0

This is a script that I wrote for getting alexa rank.

#!/usr/bin/env python
import sys
import requests
from lxml import html

if __name__ == '__main__':
    if len(sys.argv) < 2:
        print 'usage: python %s <file-urls>' % (sys.argv[0])
        sys.exit(2)

filename = sys.argv[1]
urls = open(filename)
for site in urls:
    try:
        url="http://www.alexa.com/siteinfo/"+site
        content=requests.get(url).content
        tree=html.fromstring(content)
        RANK=tree.xpath('//strong[@class="metrics-data align-vmiddle"]/text()')
        print "Site:",site+"Global Rank:",RANK[0]+"\t"+"Country Rank:",RANK[1]
#        print 'Site:%s Global Rank:%2s Country Rank:%2s' % (site, RANK[0], RANK[1])
    except (KeyboardInterrupt, SystemExit):
        print "Keyboar Interruption!"
        sys.exit(0)

RESULTS:

Site: google.com
Global Rank: 1  Country Rank: 1
Site: yahoo.com
Global Rank: 4  Country Rank: 4
Site: bing.com
Global Rank: 23 Country Rank: 14

The results are not satisfactory.
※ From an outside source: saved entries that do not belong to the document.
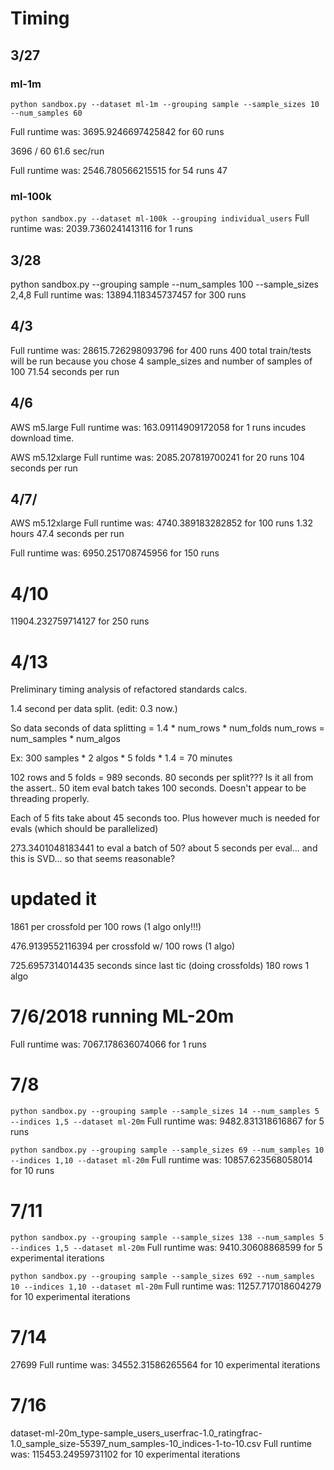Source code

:# Timing

## 3/27
### ml-1m
`python sandbox.py --dataset ml-1m --grouping sample --sample_sizes 10 --num_samples 60`

Full runtime was: 3695.9246697425842 for 60 runs

3696 / 60
61.6 sec/run

Full runtime was: 2546.780566215515 for 54 runs
47

### ml-100k
`python sandbox.py --dataset ml-100k --grouping individual_users`
Full runtime was: 2039.7360241413116 for 1 runs


## 3/28
python sandbox.py --grouping sample --num_samples 100 --sample_sizes 2,4,8
Full runtime was: 13894.118345737457 for 300 runs


## 4/3

Full runtime was: 28615.726298093796 for 400 runs
400 total train/tests will be run because you chose 4 sample_sizes and number of samples of 100
71.54 seconds per run


## 4/6
AWS m5.large
Full runtime was: 163.09114909172058 for 1 runs
incudes download time.

AWS m5.12xlarge
Full runtime was: 2085.207819700241 for 20 runs
104 seconds per run

## 4/7/
AWS m5.12xlarge
Full runtime was: 4740.389183282852 for 100 runs
1.32 hours
47.4 seconds per run

Full runtime was: 6950.251708745956 for 150 runs

# 4/10
11904.232759714127 for 250 runs

# 4/13

Preliminary timing analysis of refactored standards calcs.

1.4 second per data split. (edit: 0.3 now.)

So data seconds of data splitting = 1.4 * num_rows * num_folds
num_rows = num_samples * num_algos

Ex: 300 samples * 2 algos * 5 folds * 1.4 = 
70 minutes

102 rows and 5 folds = 989 seconds.
80 seconds per split??? Is it all from the assert..
50 item eval batch takes 100 seconds. Doesn't appear to be threading properly.

Each of 5 fits take about 45 seconds too. Plus however much is needed for evals (which should be parallelized)

273.3401048183441 to eval a batch of 50?
about 5 seconds per eval... and this is SVD... so that seems reasonable?


# updated it
1861 per crossfold per 100 rows
(1 algo only!!!)

476.9139552116394 per crossfold w/ 100 rows
(1 algo)


725.6957314014435 seconds since last tic (doing crossfolds)
180 rows
1 algo

# 7/6/2018 running ML-20m
Full runtime was: 7067.178636074066 for 1 runs


# 7/8
`python sandbox.py --grouping sample --sample_sizes 14 --num_samples 5 --indices 1,5 --dataset ml-20m`
Full runtime was: 9482.831318616867 for 5 runs

`python sandbox.py --grouping sample --sample_sizes 69 --num_samples 10 --indices 1,10 --dataset ml-20m`
Full runtime was: 10857.623568058014 for 10 runs


# 7/11
`python sandbox.py --grouping sample --sample_sizes 138 --num_samples 5 --indices 1,5 --dataset ml-20m`
Full runtime was: 9410.30608868599 for 5 experimental iterations


`python sandbox.py --grouping sample --sample_sizes 692 --num_samples 10 --indices 1,10 --dataset ml-20m`
Full runtime was: 11257.717018604279 for 10 experimental iterations


# 7/14
27699
Full runtime was: 34552.31586265564 for 10 experimental iterations

# 7/16
dataset-ml-20m_type-sample_users_userfrac-1.0_ratingfrac-1.0_sample_size-55397_num_samples-10_indices-1-to-10.csv
Full runtime was: 115453.24959731102 for 10 experimental iterations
Could you show how the better way to columnize the results?

MLSC
  • 5,872
  • 8
  • 55
  • 89

1 Answers1

0

site contains newline as it is presumably read from a file with one word per line. Strip it before you use it and the newline, along with any whitespace, is gone.

Also consider using string notation rather than string appending.

for site in urls:
    site = site.strip()
    url="http://www.alexa.com/siteinfo/%s" % (site,)
    <..>
danny
  • 5,140
  • 1
  • 19
  • 31